15-200 Lecture 30 (Wednesday, April 28, 2006)

On Wednesday, you'll be taking Part II of the Departmental Exam. This exam will cover the java collections classes, including HashSets, HashMap, and ArrayList. An overview of this part of the exam can be found here .

ExamIO

For this test, you'll use a special package for reading input from files. All you need to know is the ExamIO.readFile(String prompt) method. The string passed in as an argument is just the prompt that will be displayed on the screen. The user will then input the name of a test file, and ExamIO.readFile will return an Iterator that contains each line of the file, stored as a String.

Once you have a String representing a line of test, you will have to use a StringTokenizer to extract the individual words. A StringTokenizer functions exactly like an Iterator, except it is used specifically to iterate through words of a string, separated by a delimeter. In a normal piece of text, the delimeter will usually be a " ". In other cases, your input file may be formatted as a series of words separated by semicolons, in which case you would use a ";" for your delimiter. Much like an Iterator, a StringTokenizer has a hasMoreTokens() method, and a nextToken() method. Each call to nextToken() returns the next word in the String. There is also a countTokens() method which returns how many more times the nextToken() method can be called before it generates an exception.

So, to read in and parse your input file on the test, you'll have something like this...

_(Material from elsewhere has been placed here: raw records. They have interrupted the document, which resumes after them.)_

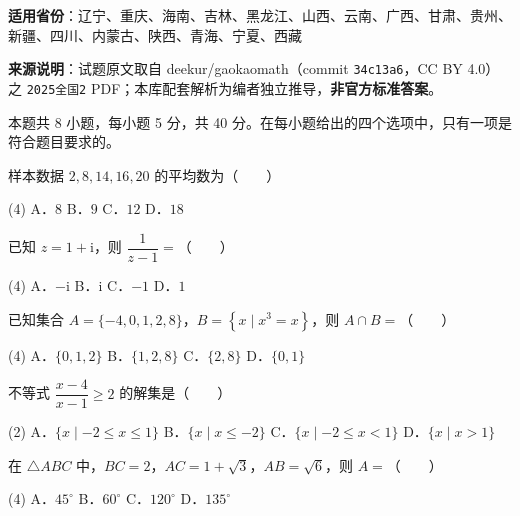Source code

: 

\begin{gknotice}
\textbf{适用省份}：辽宁、重庆、海南、吉林、黑龙江、山西、云南、广西、甘肃、贵州、新疆、四川、内蒙古、陕西、青海、宁夏、西藏

\textbf{来源说明}：试题原文取自 deekur/gaokaomath（commit \texttt{34c13a6}，CC BY 4.0）之 \texttt{2025全国2} PDF；本库配套解析为编者独立推导，\textbf{非官方标准答案}。
\end{gknotice}

\par\medskip


\begin{gktip}
本题共 8 小题，每小题 5 分，共 40 分。在每小题给出的四个选项中，只有一项是符合题目要求的。
\end{gktip}

样本数据 $2,8,14,16,20$ 的平均数为（　　）

\begin{gkopts}(4)
\task A．$8$
\task B．$9$
\task C．$12$
\task D．$18$
\end{gkopts}

已知 $z=1+\mathrm{i}$，则 $\dfrac{1}{z-1}=$（　　）

\begin{gkopts}(4)
\task A．$-\mathrm{i}$
\task B．$\mathrm{i}$
\task C．$-1$
\task D．$1$
\end{gkopts}

已知集合 $A=\{-4,0,1,2,8\}$，$B=\left\{x\mid x^3=x\right\}$，则 $A\cap B=$（　　）

\begin{gkopts}(4)
\task A．$\{0,1,2\}$
\task B．$\{1,2,8\}$
\task C．$\{2,8\}$
\task D．$\{0,1\}$
\end{gkopts}

不等式 $\dfrac{x-4}{x-1}\ge 2$ 的解集是（　　）

\begin{gkopts}(2)
\task A．$\{x\mid -2\le x\le 1\}$
\task B．$\{x\mid x\le -2\}$
\task C．$\{x\mid -2\le x<1\}$
\task D．$\{x\mid x>1\}$
\end{gkopts}

在 $\triangle ABC$ 中，$BC=2$，$AC=1+\sqrt3$，$AB=\sqrt6$，则 $A=$（　　）

\begin{gkopts}(4)
\task A．$45^\circ$
\task B．$60^\circ$
\task C．$120^\circ$
\task D．$135^\circ$
\end{gkopts}

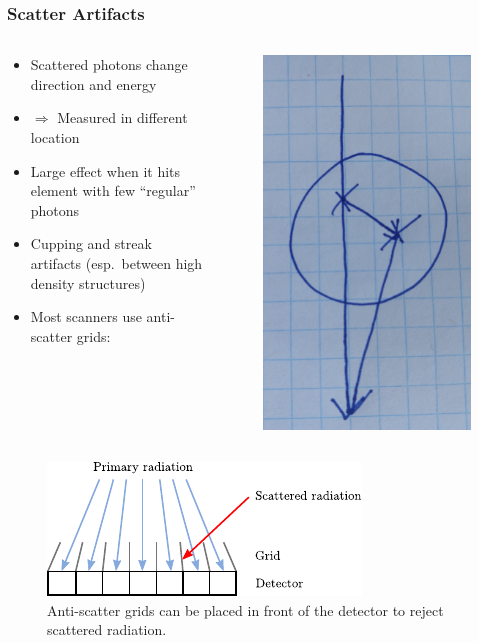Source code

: 	\begin{frame}
	\frametitle{Scatter Artifacts}
	\begin{columns}[c, onlytextwidth]
		\begin{column}{0.75\textwidth}
		\begin{itemize}
			\item Scattered photons change direction and energy
			\item[ ] $\Rightarrow$ Measured in different location
			\item Large effect when it hits element with few ``regular'' photons

			\item Cupping and streak artifacts (esp.\ between high density structures)
			\item Most scanners use anti-scatter grids:
		\end{itemize}
		\end{column}
		\begin{column}{0.25\textwidth}
		 \begin{figure}
			\centering
			\includegraphics[height=0.75\textwidth]{images/scatter_sketch}
		 \end{figure}
	\end{column}
	\end{columns}

	\begin{figure}
		\centering
		\includegraphics[width=0.45\linewidth]{images/scatter_1}
		\caption{Anti-scatter grids can be placed in front of the detector to reject scattered radiation.}
		\label{fig:ct_scatter_1}
	\end{figure}

\end{frame}

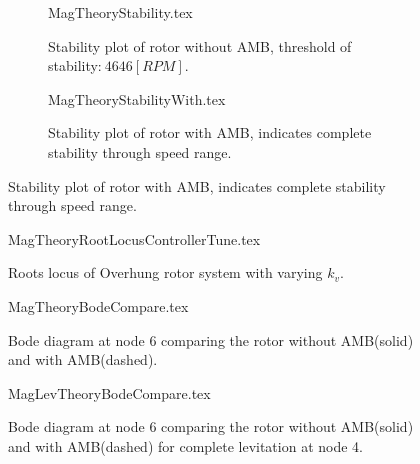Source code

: \begin{figure}
	\begin{subfigure}{\textwidth/2}
		\def\width{.8\linewidth}
		\def\height{.4\linewidth}
		\centering
		{MagTheoryStability.tex}
		\caption{Stability plot of rotor without AMB, threshold of stability:$ \ 4646[RPM] $.}
		\label{fig:MagTheoryStability}
	\end{subfigure}
	\begin{subfigure}{\textwidth/2}
		\def\width{.8\linewidth}
		\def\height{.35\linewidth}
		\centering
		{MagTheoryStabilityWith.tex}
		\caption{Stability plot of rotor with AMB, indicates complete stability through speed range.}
		\label{fig:MagTheoryStabilityWith}
	\end{subfigure}
\end{figure}
\begin{figure}[!htb]
	\def\width{.7\linewidth}
	\def\height{.5\linewidth}
	\def\sep{3em}
	\centering
	{MagTheoryRootLocusControllerTune.tex}
	\caption{Roots locus of Overhung rotor system with varying $ k_v $.}
	\label{fig:MagTheoryRootLocusControllerTune}
\end{figure}
\begin{figure}[!htb]
	\def\width{.6\linewidth}
	\def\height{.4\linewidth}
	\def\sep{3em}
	\centering
	{MagTheoryBodeCompare.tex}
	\caption{Bode diagram at node 6 comparing the rotor without AMB(solid) and with AMB(dashed).}
	\label{fig:MagTheoryBodeCompare}
\end{figure}
\begin{figure}[!htb]
	\def\width{.6\linewidth}
	\def\height{.4\linewidth}
	\def\sep{3em}
	\centering
	{MagLevTheoryBodeCompare.tex}
	\caption{Bode diagram at node 6 comparing the rotor without AMB(solid) and with AMB(dashed) for complete levitation at node 4.}
	\label{fig:MagLevTheoryBodeCompare}
\end{figure}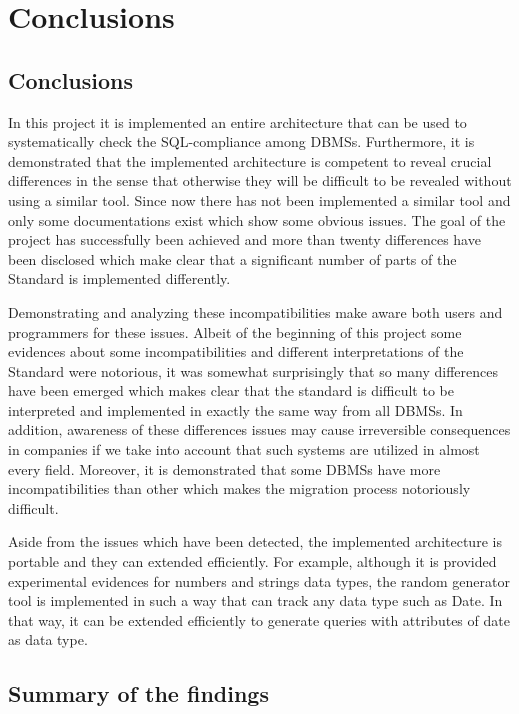 \chapter{Conclusions}

\section{Conclusions}

In this project it is implemented an entire architecture that can be used to systematically check the SQL-compliance among DBMSs. Furthermore, it is demonstrated that the implemented architecture is competent to reveal crucial differences in the sense that otherwise they will be difficult to be revealed without using a similar tool. Since now there has not been implemented a similar tool and only some documentations exist which show some obvious issues. The goal of the project has successfully been achieved and more than twenty differences have been disclosed which make clear that a significant number of parts of the Standard is implemented differently.

Demonstrating and analyzing these incompatibilities make aware both users and programmers for these issues. Albeit of the beginning of this project some evidences about some incompatibilities and different interpretations of the Standard were notorious, it was somewhat surprisingly that so many differences have been emerged which makes clear that the standard is difficult to be interpreted and implemented in exactly the same way from all DBMSs. In addition, awareness of these differences issues may cause irreversible consequences in companies if we take into account that such systems are utilized in almost every field. Moreover, it is demonstrated that some DBMSs have more incompatibilities than other which makes  the migration process notoriously difficult. 

Aside from the issues which have been detected, the implemented architecture is portable and they can extended efficiently. For example, although it is provided experimental evidences for numbers and strings data types, the random generator tool is implemented in such a way that can track any data type such as Date. In that way, it can be extended efficiently to generate queries with attributes of date as data type. 

\section{Summary of the findings}


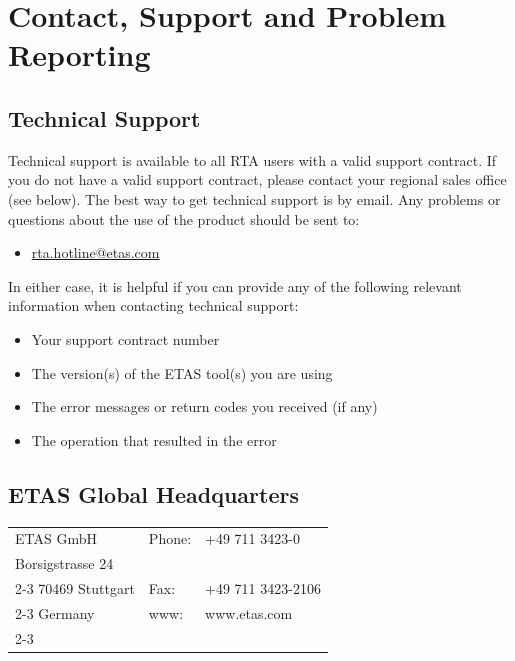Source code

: \chapter{Contact, Support and Problem Reporting}
\section{Technical Support}
Technical support is available to all RTA users with a valid support contract. If you do not have a valid support contract, please contact your regional sales office (see below).
\vfill
The best way to get technical support is by email. Any problems or questions about the use of the product should be sent to: 
\begin{itemize}
	\item \href{rta.hotline@etas.com}{rta.hotline@etas.com}	
\end{itemize}    

In either case, it is helpful if you can provide any of the following relevant information when contacting technical support:
\begin{itemize}
	\item Your support contract number
	\item The version(s) of the ETAS tool(s) you are using
	\item The error messages or return codes you received (if any)
	\item The operation that resulted in the error
\end{itemize}

\vfill

\section{ETAS Global Headquarters}

\begin{tabular}{| p{4.5cm} | p{5cm} | p{5cm} |}
	\hline
	ETAS GmbH & Phone: & +49 711 3423-0 \\
	Borsigstrasse 24 & & \\ \cline{2-3}
	70469 Stuttgart & Fax: & +49 711 3423-2106 \\ \cline{2-3}
	Germany & www: & www.etas.com \\ \cline{2-3}
	\hline 
\end{tabular}

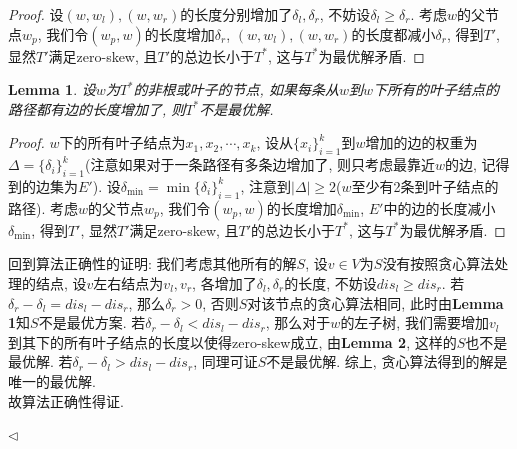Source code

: \documentclass[11pt]{article}
\newtheorem{lemma}[theorem]{Lemma}
\newenvironment{answer}[1][Answer]{\begin{trivlist}
\item[\hskip \labelsep{\bfseries\itshape#1.}\hskip \labelsep]}{\hfill$\lhd$\end{trivlist}}
\begin{document}
\begin{answer}
\begin{itemize}
        \begin{proof}
            \kaishu
            设$(w, w_l), (w, w_r)$的长度分别增加了$\delta_l, \delta_r$, 不妨设$\delta_l \ge \delta_r$. 考虑$w$的父节点$w_p$, 我们令$(w_p, w)$的长度增加$\delta_r$, $(w, w_l), (w, w_r)$的长度都减小$\delta_r$, 得到$T'$, 显然$T'$满足zero-skew, 且$T'$的总边长小于$T^*$, 这与$T^*$为最优解矛盾.
        \end{proof}
        \begin{lemma}
            \songti
            设$w$为$T^*$的非根或叶子的节点, 如果每条从$w$到$w$下所有的叶子结点的路径都有边的长度增加了, 则$T^*$不是最优解.
        \end{lemma}
        \begin{proof}
            \kaishu
            $w$下的所有叶子结点为$x_1, x_2, \cdots, x_k$, 设从$\{x_i\}_{i=1}^{k}$到$w$增加的边的权重为$ \Delta = \{\delta_i\}_{i=1}^{k}$(注意如果对于一条路径有多条边增加了, 则只考虑最靠近$w$的边, 记得到的边集为$E'$). 设$\delta_{\min} = \min \{\delta_i\}_{i=1}^{k}$, 注意到$|\Delta| \ge 2$($w$至少有2条到叶子结点的路径). 考虑$w$的父节点$w_p$, 我们令$(w_p, w)$的长度增加$\delta_{\min}$, $E'$中的边的长度减小$\delta_{\min}$, 得到$T'$, 显然$T'$满足zero-skew, 且$T'$的总边长小于$T^*$, 这与$T^*$为最优解矛盾.
        \end{proof}
        回到算法正确性的证明: 我们考虑其他所有的解$S$, 设$v \in V$为$S$没有按照贪心算法处理的结点, 设$v$左右结点为$v_l, v_r$, 各增加了$\delta_l, \delta_r$的长度, 不妨设$dis_l \ge dis_r $. 若$\delta_r - \delta_l = dis_l - dis_r$, 那么$\delta_r > 0$, 否则$S$对该节点的贪心算法相同, 此时由\textbf{Lemma 1}知$S$不是最优方案. 若$\delta_r - \delta_l < dis_l - dis_r$, 那么对于$w$的左子树, 我们需要增加$v_l$到其下的所有叶子结点的长度以使得zero-skew成立, 由\textbf{Lemma 2}, 这样的$S$也不是最优解. 若$\delta_r - \delta_l > dis_l - dis_r$, 同理可证$S$不是最优解. 综上, 贪心算法得到的解是唯一的最优解.
        \\故算法正确性得证.
    \end{itemize}
\end{answer}
\end{document}
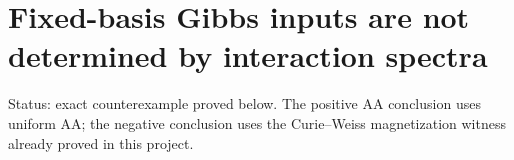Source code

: \section{Fixed-basis Gibbs inputs are not determined by interaction
spectra}\label{proof:quantum_interactions}

Status: exact counterexample proved below. The positive AA conclusion
uses uniform AA; the negative conclusion uses the Curie--Weiss
magnetization witness already proved in this project.







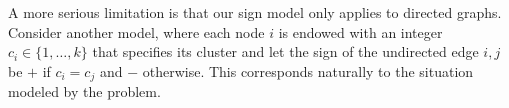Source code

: A more serious limitation is that our sign model only applies to directed graphs. Consider
another model, where each node $i$ is endowed with an integer $c_i \in \{1, \ldots, k\}$ that
specifies its cluster and let the sign of the undirected edge $i,j$ be $+$ if $c_i = c_j$ and $-$
otherwise.  This corresponds naturally to the situation modeled by the \pcc{} problem.
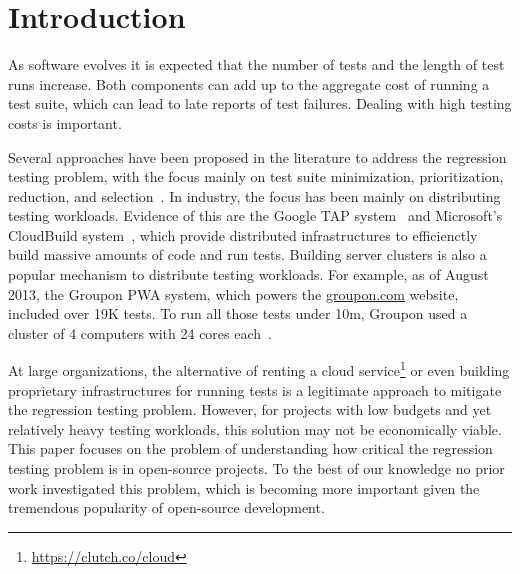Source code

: \section{Introduction}


As software evolves it is expected that the number of tests and the
length of test runs increase.  Both components can add up to the
aggregate cost of running a test suite, which can lead to late reports
of test failures.  Dealing with high testing costs is important.

Several approaches have been proposed in the literature to address the
regression testing problem, with the focus mainly on test suite
minimization, prioritization, reduction, and
selection~\cite{yoo-harman-stvr2012}.  In industry, the focus has been
mainly on distributing testing workloads.  Evidence of this are the
Google TAP system~\cite{google-tap,google-ci} and Microsoft's
CloudBuild system~\cite{prasad-shulte-ieee-microsoft-ci}, which
provide distributed infrastructures to efficienctly build massive
amounts of code and run tests.  Building server clusters is also a
popular mechanism to distribute testing workloads.  For example, as of
August 2013, the Groupon PWA system, which powers the
\url{groupon.com} website, included over 19K tests.  To run all those
tests under 10m, Groupon used a cluster of 4 computers with 24 cores
each~\cite{kim-etal-fse2013}.

At large organizations, the alternative of renting a cloud
service\footnote{\url{https://clutch.co/cloud}} or even building
proprietary infrastructures for running tests is a legitimate approach
to mitigate the regression testing problem.  However, for projects
with low budgets and yet relatively heavy testing workloads, this
solution may not be economically viable.  This paper focuses on the
problem of understanding how critical the regression testing problem
is in open-source projects.  To the best of our knowledge no prior
work investigated this problem, which is becoming more important given
the tremendous popularity of open-source development.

Iterator allLines = ExamIO.readFile("Enter a file name");

while(allLines.hasNext())
{
   StringTokenizer st = new StringTokenizer(allLines.next(), ";");
   
   while(st.hasMoreTokens())
   {
      String word = st.nextToken();

      // Process word
   }
}

The Set Interface and the HashSet Class

One of the new data structures you'll need for the exam is the Set. The Set is a subInterface of the Collections interface, which also includes Lists and Maps.A Set is very similar to a list, except for a few minor details. First, a Set cannot contain duplicate items. If you add an element to a set that is already in that set, the set will still only contain the element once. With sets, we are only concerned with issues of membership. Either an object is a member of a set or it isn't.

Much like a List, you have methods such as add, remove, isEmpty, and contains. These all function pretty much like a list, except that as mentioned above, a Set does not contain duplicate elements. There are also addAll, removeAll, and containsAll methods, which work similar to their singular counterparts, except that they take in other Collections as arguements. In this way, you can add multiple objects to your Set at once. Note that you can use any type of Collection for this method, including Lists, Sets, and Maps.

Also, you should note that by defintion, a Set has no particular ordering to it. Because of this, you cannot sort a Set directly. You must add the elements to another data structure, like a List, and then sort that if you need them in order. Be careful, there is a special type of set called a TreeSet, where the elements will appear in order, simply because they happen to be stored in a binary tree. However, you are NOT allowed to use TreeSets on the exam. If you use a TreeSet, you will recieve a 0. What you will be using is a HashSet. The HashSet is built around a HashTable, which we studied earlier in the semester. This means it has constant time add, remove, and contains methods, but the elements are stored in a more or less random order. So keep in mind that when you create an Iterator for a HashSet, you will get the elements in no particular order.

The Map Interface and the HashMap Class

The other new Data Structure you will be using is the Map. Often, when storing Data, it is convienient to store them as key-value pairs, where the elements are identified and (sometimes) sorted by their keys, but the majority of the data will be contained in the value. Some examples of this might be storing your Student information based on your Social Security Number. Your SSN is the key, and your full student record is the value. Another common example is a dictionary. You look up the word based on its spelling, and then are given a definition. Here, the key is the actual word, and the value is its definition.

Data is inserted into a Map via the put(Object key, Object value) method. This will insert that key value pair into the Map. Now, we can do a lookup in the Map by just searching for the key by using the get(Object key) method. This will return the associated value. You can also remove based on key. Much like a set, a Map can not contain duplicate Keys. Also, each Key can only map to one Value. Again, like the Set, you cannot assume that the key-value pairs are stored in any particular order. There is a TreeMap class, where the elements will be sorted, but again, you CANNOT use this class. You MUST use the HashMap class, which uses a Hash Table to look up the keys. Note that there are two different contains methods. One is containsKey(Object key), and one is containsValue(Object value). Since objects are stored based on key, containsKey can be done in constant time. However, containsValue must do a brute force search of the entire HashTable to locate a particular value.